Segment Start: RECORDS FOR THIS EXERCISE

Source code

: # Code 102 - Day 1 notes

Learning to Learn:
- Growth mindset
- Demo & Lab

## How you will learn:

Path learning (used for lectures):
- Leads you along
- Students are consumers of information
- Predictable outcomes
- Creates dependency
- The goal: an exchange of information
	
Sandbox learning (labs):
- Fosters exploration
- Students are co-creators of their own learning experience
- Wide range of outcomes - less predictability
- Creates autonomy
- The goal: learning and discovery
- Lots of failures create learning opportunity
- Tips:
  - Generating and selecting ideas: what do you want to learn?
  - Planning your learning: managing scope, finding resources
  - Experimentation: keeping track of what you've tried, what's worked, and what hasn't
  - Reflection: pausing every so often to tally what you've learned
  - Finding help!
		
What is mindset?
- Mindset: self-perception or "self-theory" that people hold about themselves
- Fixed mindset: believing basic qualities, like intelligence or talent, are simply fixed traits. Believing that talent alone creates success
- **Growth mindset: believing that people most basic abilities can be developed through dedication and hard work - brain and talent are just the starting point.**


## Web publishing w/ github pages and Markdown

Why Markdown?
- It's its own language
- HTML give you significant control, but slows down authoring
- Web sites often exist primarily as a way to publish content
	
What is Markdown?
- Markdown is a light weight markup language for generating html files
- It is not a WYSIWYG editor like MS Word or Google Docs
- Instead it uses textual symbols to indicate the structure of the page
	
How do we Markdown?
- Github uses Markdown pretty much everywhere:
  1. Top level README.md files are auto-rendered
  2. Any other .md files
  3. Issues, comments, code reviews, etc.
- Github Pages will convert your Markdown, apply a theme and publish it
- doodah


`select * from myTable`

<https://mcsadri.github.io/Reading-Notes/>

Segment End: RECORDS FOR THIS EXERCISE

- **EXERCISE AIM**
Begin with the line that has "- Fosters exploration" in the listing above and end after the line that has "- Reflection: pausing"; output those lines exactly.

- **EXERCISE RESPONSE**
- Fosters exploration
- Students are co-creators of their own learning experience
- Wide range of outcomes - less predictability
- Creates autonomy
- The goal: learning and discovery
- Lots of failures create learning opportunity
- Tips:
  - Generating and selecting ideas: what do you want to learn?
  - Planning your learning: managing scope, finding resources
  - Experimentation: keeping track of what you've tried, what's worked, and what hasn't
  - Reflection: pausing every so often to tally what you've learned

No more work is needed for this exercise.